908
28 NOVEMBER 1969
Wij kunnen ons niet. meer permitteren bijzonder veel geld uit te geven
voor één accommodatie als naar onze stellige overtuiging voor hetzelfde
geld meer voorzieningen getroffen hadden kunnen worden. Dit standpunt
zal onze fractie steeds blijven handhaven, waarbij ik toch ook graag
wil zeggen dat onze fractie veel waardering heeft voor het vele dat
tijdens de ambtsperiode van wethouder van Bijnen tot stand is gekomen.
Wij hebben kunnen lezen, voor zover wij dit nog niet wisten,
dat de lichaamsgesteldheid van een gedeelte van onze jongeren droevig
te noemen is. Het komt mij voor dat dit niet alleen te wijten is aan een
tekort aan sportvoorzieningen, maar dat dit mede wordt bepaald door het
feit dat de ouders van deze jongeren vaak niet het nut van een goede
lichaamsontwikkeling door middel van de sport kunnen inzien.
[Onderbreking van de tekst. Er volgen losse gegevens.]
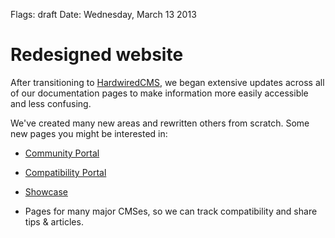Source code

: Flags: draft
Date: Wednesday, March 13 2013

# Redesigned website

After transitioning to [HardwiredCMS](http://hardwiredcms.com), we began extensive updates across all of our documentation pages to make information more easily accessible and less confusing.

We've created many new areas and rewritten others from scratch. Some new pages you might be interested in:

* [Community Portal](/docs/community)
* [Compatibility Portal](/docs/workswith)
* [Showcase](/docs/benefits/comprehensive)


* Pages for many major CMSes, so we can track compatibility and share tips & articles.
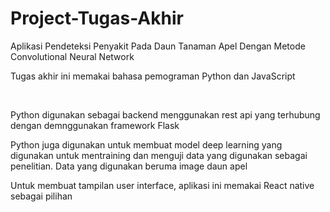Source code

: # Project-Tugas-Akhir
Aplikasi Pendeteksi Penyakit Pada Daun Tanaman Apel Dengan Metode Convolutional Neural Network

<p>Tugas akhir ini memakai bahasa pemograman Python dan JavaScript</p><br>
<p>Python digunakan sebagai backend menggunakan rest api yang terhubung dengan demnggunakan framework Flask</p>
<p>Python juga digunakan untuk membuat model deep learning yang digunakan untuk mentraining dan menguji data yang digunakan sebagai penelitian. Data yang digunakan beruma image daun apel</p>
<p>Untuk membuat tampilan user interface, aplikasi ini memakai React native sebagai pilihan</p>

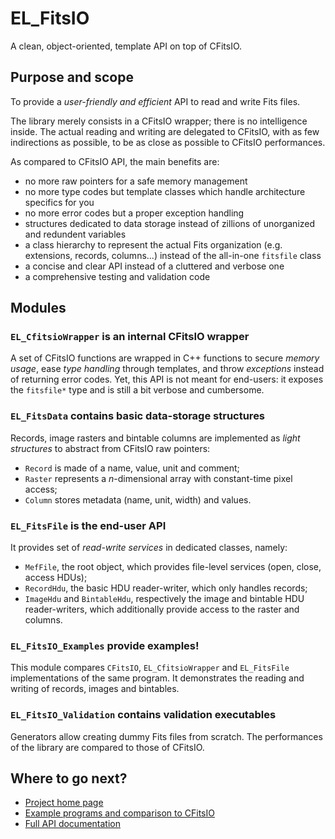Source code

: # EL_FitsIO

A clean, object-oriented, template API on top of CFitsIO.

## Purpose and scope

To provide a *user-friendly and efficient* API to read and write Fits files.

The library merely consists in a CFitsIO wrapper; there is no intelligence inside.
The actual reading and writing are delegated to CFitsIO, with as few indirections as possible, to be as close as possible to CFitsIO performances.

As compared to CFitsIO API, the main benefits are:

* no more raw pointers for a safe memory management
* no more type codes but template classes which handle architecture specifics for you
* no more error codes but a proper exception handling
* structures dedicated to data storage instead of zillions of unorganized and redundent variables
* a class hierarchy to represent the actual Fits organization (e.g. extensions, records, columns...) instead of the all-in-one `fitsfile` class
* a concise and clear API instead of a cluttered and verbose one
* a comprehensive testing and validation code

## Modules

### `EL_CfitsioWrapper` is an internal CFitsIO wrapper

A set of CFitsIO functions are wrapped in C++ functions to secure *memory usage*, ease *type handling* through templates, and throw *exceptions* instead of returning error codes.
Yet, this API is not meant for end-users: it exposes the `fitsfile*` type and is still a bit verbose and cumbersome.

### `EL_FitsData` contains basic data-storage structures

Records, image rasters and bintable columns are implemented as *light structures* to abstract from CFitsIO raw pointers:

* `Record` is made of a name, value, unit and comment;
* `Raster` represents a _n_-dimensional array with constant-time pixel access;
* `Column` stores metadata (name, unit, width) and values.

### `EL_FitsFile` is the end-user API

It provides set of *read-write services* in dedicated classes, namely:

* `MefFile`, the root object, which provides file-level services (open, close, access HDUs);
* `RecordHdu`, the basic HDU reader-writer, which only handles records;
* `ImageHdu` and `BintableHdu`, respectively the image and bintable HDU reader-writers, which additionally provide access to the raster and columns.

### `EL_FitsIO_Examples` provide examples!

This module compares `CFitsIO`, `EL_CfitsioWrapper` and `EL_FitsFile` implementations of the same program.
It demonstrates the reading and writing of records, images and bintables.

### `EL_FitsIO_Validation` contains validation executables

Generators allow creating dummy Fits files from scratch.
The performances of the library are compared to those of CFitsIO.

## Where to go next?

* [Project home page](https://euclid.roe.ac.uk/projects/fitsio/wiki)
* [Example programs and comparison to CFitsIO](EL_FitsIO_Examples/cpp/programs)
* [Full API documentation](TODO)
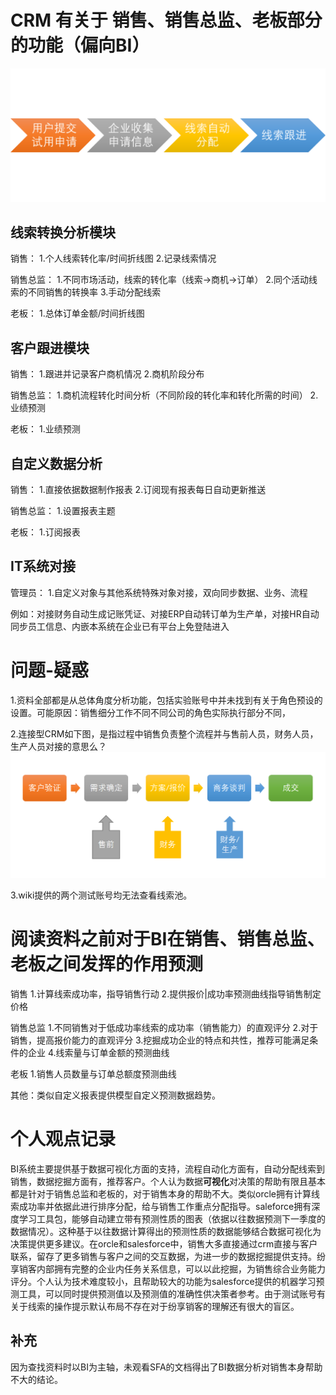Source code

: # CRM 有关于 销售、销售总监、老板部分的功能（偏向BI）

![1683277575160](image/1683277575160.png)

## 线索转换分析模块

销售：
1.个人线索转化率/时间折线图
2.记录线索情况

销售总监：
1.不同市场活动，线索的转化率（线索->商机->订单）
2.同个活动线索的不同销售的转换率
3.手动分配线索

老板：
1.总体订单金额/时间折线图

## 客户跟进模块

销售：
1.跟进并记录客户商机情况
2.商机阶段分布

销售总监：
1.商机流程转化时间分析（不同阶段的转化率和转化所需的时间）
2.业绩预测

老板：
1.业绩预测

## 自定义数据分析

销售：
1.直接依据数据制作报表
2.订阅现有报表每日自动更新推送

销售总监：
1.设置报表主题

老板：
1.订阅报表

## IT系统对接

管理员：
1.自定义对象与其他系统特殊对象对接，双向同步数据、业务、流程

例如：对接财务自动生成记账凭证、对接ERP自动转订单为生产单，对接HR自动同步员工信息、内嵌本系统在企业已有平台上免登陆进入



# 问题-疑惑

1.资料全部都是从总体角度分析功能，包括实验账号中并未找到有关于角色预设的设置。可能原因：销售细分工作不同不同公司的角色实际执行部分不同，

2.连接型CRM如下图，是指过程中销售负责整个流程并与售前人员，财务人员，生产人员对接的意思么？![1683280547324](image/1683280547324.png)

3.wiki提供的两个测试账号均无法查看线索池。

# 阅读资料之前对于BI在销售、销售总监、老板之间发挥的作用预测

销售
1.计算线索成功率，指导销售行动
2.提供报价|成功率预测曲线指导销售制定价格

销售总监
1.不同销售对于低成功率线索的成功率（销售能力）的直观评分
2.对于销售，提高报价能力的直观评分
3.挖掘成功企业的特点和共性，推荐可能满足条件的企业
4.线索量与订单金额的预测曲线

老板
1.销售人员数量与订单总额度预测曲线

其他：类似自定义报表提供模型自定义预测数据趋势。

# 个人观点记录

BI系统主要提供基于数据可视化方面的支持，流程自动化方面有，自动分配线索到销售，数据挖掘方面有，推荐客户。个人认为数据**可视化**对决策的帮助有限且基本都是针对于销售总监和老板的，对于销售本身的帮助不大。类似orcle拥有计算线索成功率并依据此进行排序分配，给与销售工作重点分配指导。saleforce拥有深度学习工具包，能够自动建立带有预测性质的图表（依据以往数据预测下一季度的数据情况）。这种基于以往数据计算得出的预测性质的数据能够结合数据可视化为决策提供更多建议。在orcle和salesforce中，销售大多直接通过crm直接与客户联系，留存了更多销售与客户之间的交互数据，为进一步的数据挖掘提供支持。纷享销客内部拥有完整的企业内任务关系信息，可以以此挖掘，为销售综合业务能力评分。个人认为技术难度较小，且帮助较大的功能为salesforce提供的机器学习预测工具，可以同时提供预测值以及预测值的准确性供决策者参考。由于测试账号有关于线索的操作提示默认布局不存在对于纷享销客的理解还有很大的盲区。

## 补充

因为查找资料时以BI为主轴，未观看SFA的文档得出了BI数据分析对销售本身帮助不大的结论。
Als
ouders in hun eigen jeugd niet aan sport hebben gedaan, vinden zij
dit vaak ook voor hun kinderen niet nodig. De scholen hebben hier
een belangrijke taak, door bijvoorbeeld op ouderavonden de ouders
duidelijk inzicht te geven in het belang van sport voor hun kinderen.
Waarbij de scholen zelf natuurlijk ook mee moeten werken en de
kinderen hiervan op de hoogte moeten brengen.
Ik zou de sportclubs graag willen attenderen op het feit dat
voor sportevenementen op provinciaal niveau Provinciale Staten sub
sidie verlenen. Ik zou de verenigingen willen aanraden hiervan zoveel
mogelijk gebruik te maken, ook al omdat deze evenementen vaak
vele belangstellenden trekken, waardoor het publiek steeds meer met de
sport als zodanig wordt geconfronteerd.
Ook onze fractie zou graag op korte termijn de zozeer nood
zakelijke accommodaties in Breda willen hebben, accommodaties die
zowel voor de jeugd als voor de ouderen hard nodig zijn. Wij hebben
ons dan ook afgevraagd of uw college bereid zou zijn over te gaan
tot het afsluiten van een zogenaamde burgerzin- of burgerschapslening
om op die manier bijvoorbeeld een klein aantal sporthallen te kunnen
bouwen. Ik zou hierover graag uw mening horen.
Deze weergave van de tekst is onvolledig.